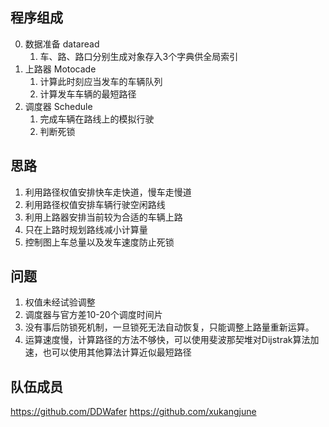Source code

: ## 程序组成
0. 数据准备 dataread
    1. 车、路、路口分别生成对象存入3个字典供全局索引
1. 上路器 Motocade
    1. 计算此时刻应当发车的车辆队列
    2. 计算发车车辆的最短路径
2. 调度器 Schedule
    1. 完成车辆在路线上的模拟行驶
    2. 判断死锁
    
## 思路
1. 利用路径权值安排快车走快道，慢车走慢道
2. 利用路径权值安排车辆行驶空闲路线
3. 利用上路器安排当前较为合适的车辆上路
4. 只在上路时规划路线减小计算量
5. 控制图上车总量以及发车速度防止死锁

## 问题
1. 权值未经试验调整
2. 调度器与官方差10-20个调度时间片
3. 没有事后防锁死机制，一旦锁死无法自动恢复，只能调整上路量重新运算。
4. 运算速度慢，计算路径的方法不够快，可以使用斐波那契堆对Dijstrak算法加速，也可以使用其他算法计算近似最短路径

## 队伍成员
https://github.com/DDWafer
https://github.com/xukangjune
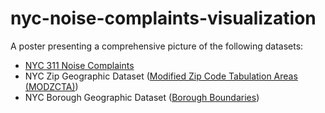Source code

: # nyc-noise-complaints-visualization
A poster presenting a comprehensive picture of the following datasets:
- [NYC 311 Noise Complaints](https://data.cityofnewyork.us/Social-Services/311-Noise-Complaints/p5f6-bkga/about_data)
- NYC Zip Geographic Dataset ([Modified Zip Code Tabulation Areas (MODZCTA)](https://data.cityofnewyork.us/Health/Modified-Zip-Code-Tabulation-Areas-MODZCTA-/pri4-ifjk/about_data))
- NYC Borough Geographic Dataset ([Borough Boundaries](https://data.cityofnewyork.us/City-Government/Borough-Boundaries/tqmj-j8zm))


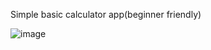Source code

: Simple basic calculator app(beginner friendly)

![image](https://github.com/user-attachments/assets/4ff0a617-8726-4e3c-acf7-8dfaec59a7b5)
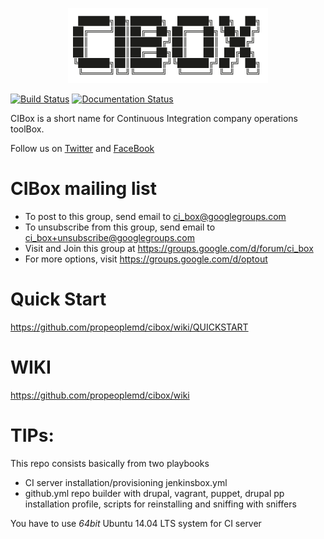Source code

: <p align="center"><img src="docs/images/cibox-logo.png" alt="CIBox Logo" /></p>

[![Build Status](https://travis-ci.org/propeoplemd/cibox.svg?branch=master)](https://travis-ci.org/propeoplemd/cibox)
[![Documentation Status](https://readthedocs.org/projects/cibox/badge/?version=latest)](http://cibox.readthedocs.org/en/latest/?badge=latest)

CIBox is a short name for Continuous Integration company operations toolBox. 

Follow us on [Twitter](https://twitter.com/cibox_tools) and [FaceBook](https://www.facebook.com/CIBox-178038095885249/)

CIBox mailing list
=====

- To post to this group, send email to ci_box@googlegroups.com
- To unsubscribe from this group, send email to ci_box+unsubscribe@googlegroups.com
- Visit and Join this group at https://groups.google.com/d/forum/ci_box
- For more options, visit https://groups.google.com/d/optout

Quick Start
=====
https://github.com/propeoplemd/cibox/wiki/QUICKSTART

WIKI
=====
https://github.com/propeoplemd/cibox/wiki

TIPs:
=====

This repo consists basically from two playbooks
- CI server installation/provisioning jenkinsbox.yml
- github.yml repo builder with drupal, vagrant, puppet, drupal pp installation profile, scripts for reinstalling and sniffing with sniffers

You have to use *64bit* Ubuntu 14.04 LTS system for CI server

····················

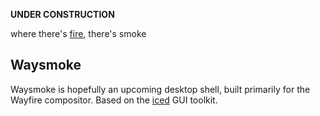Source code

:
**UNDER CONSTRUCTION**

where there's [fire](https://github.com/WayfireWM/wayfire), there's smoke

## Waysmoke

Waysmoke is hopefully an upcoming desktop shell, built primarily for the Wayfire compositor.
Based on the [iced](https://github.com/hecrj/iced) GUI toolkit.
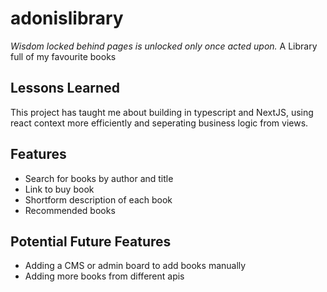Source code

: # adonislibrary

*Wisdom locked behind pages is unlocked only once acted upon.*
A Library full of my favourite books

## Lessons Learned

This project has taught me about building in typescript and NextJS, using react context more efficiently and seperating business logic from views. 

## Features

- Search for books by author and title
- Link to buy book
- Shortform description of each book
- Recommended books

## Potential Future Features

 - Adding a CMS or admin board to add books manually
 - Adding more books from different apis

····················

Everything from the line with "- Visit and" through the line with "You have to" should be written out exactly as it appears above, end lines included, and nothing outside that range.

YOUR RESPONSE =
- Visit and Join this group at https://groups.google.com/d/forum/ci_box
- For more options, visit https://groups.google.com/d/optout

Quick Start
=====
https://github.com/propeoplemd/cibox/wiki/QUICKSTART

WIKI
=====
https://github.com/propeoplemd/cibox/wiki

TIPs:
=====

This repo consists basically from two playbooks
- CI server installation/provisioning jenkinsbox.yml
- github.yml repo builder with drupal, vagrant, puppet, drupal pp installation profile, scripts for reinstalling and sniffing with sniffers

You have to use *64bit* Ubuntu 14.04 LTS system for CI server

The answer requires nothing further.